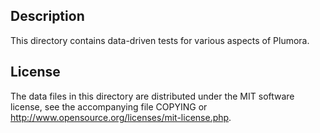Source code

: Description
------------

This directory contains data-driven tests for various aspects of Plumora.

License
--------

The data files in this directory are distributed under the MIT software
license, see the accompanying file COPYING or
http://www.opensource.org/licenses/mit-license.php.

┄┄┄┄┄┄┄┄┄┄┄┄┄┄┄┄┄┄┄┄

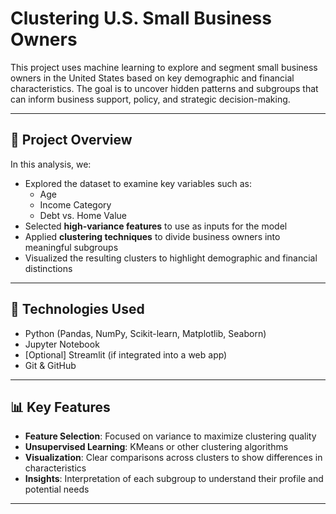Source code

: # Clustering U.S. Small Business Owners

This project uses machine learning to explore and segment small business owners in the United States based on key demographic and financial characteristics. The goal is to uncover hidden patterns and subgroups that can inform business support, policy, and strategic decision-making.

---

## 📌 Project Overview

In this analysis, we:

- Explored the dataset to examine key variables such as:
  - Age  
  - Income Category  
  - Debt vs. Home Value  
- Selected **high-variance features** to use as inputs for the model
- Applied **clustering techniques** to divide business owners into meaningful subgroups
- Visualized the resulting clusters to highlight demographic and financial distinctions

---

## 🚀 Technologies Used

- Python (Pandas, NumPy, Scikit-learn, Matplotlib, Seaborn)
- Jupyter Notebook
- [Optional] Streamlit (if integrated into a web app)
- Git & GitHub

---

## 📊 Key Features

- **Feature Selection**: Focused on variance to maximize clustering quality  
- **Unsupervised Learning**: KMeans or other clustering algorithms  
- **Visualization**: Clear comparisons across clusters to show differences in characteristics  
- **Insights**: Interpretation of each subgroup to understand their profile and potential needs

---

┄┄┄┄┄┄┄┄┄┄┄┄┄┄┄┄┄┄┄┄

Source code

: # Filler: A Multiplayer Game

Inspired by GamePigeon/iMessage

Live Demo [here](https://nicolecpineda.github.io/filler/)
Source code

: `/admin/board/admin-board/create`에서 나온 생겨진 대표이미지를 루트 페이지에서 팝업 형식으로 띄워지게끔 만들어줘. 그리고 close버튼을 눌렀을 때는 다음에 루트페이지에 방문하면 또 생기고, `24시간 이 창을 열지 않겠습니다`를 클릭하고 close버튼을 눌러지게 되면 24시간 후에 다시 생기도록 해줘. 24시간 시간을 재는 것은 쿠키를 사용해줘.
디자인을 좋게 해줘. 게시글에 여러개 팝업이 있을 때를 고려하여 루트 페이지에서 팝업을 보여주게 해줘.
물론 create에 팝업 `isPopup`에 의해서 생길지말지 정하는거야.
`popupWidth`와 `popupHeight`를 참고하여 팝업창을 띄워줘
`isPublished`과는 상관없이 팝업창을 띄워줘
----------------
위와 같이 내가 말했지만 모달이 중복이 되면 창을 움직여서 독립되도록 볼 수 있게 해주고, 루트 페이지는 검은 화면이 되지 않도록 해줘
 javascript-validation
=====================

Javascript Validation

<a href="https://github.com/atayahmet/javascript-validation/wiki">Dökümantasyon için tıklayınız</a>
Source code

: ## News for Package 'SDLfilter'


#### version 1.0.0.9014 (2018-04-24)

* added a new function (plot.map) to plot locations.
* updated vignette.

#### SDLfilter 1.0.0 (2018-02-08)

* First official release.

┄┄┄┄┄┄┄┄┄┄┄┄┄┄┄┄┄┄┄┄

Write down again, exactly as given, only the lines above that fall from the line with "- Applied **clustering" to the line with "- **Visualization**: Clear", inclusive.

Written answer ->
- Applied **clustering techniques** to divide business owners into meaningful subgroups
- Visualized the resulting clusters to highlight demographic and financial distinctions

---

## 🚀 Technologies Used

- Python (Pandas, NumPy, Scikit-learn, Matplotlib, Seaborn)
- Jupyter Notebook
- [Optional] Streamlit (if integrated into a web app)
- Git & GitHub

---

## 📊 Key Features

- **Feature Selection**: Focused on variance to maximize clustering quality  
- **Unsupervised Learning**: KMeans or other clustering algorithms  
- **Visualization**: Clear comparisons across clusters to show differences in characteristics  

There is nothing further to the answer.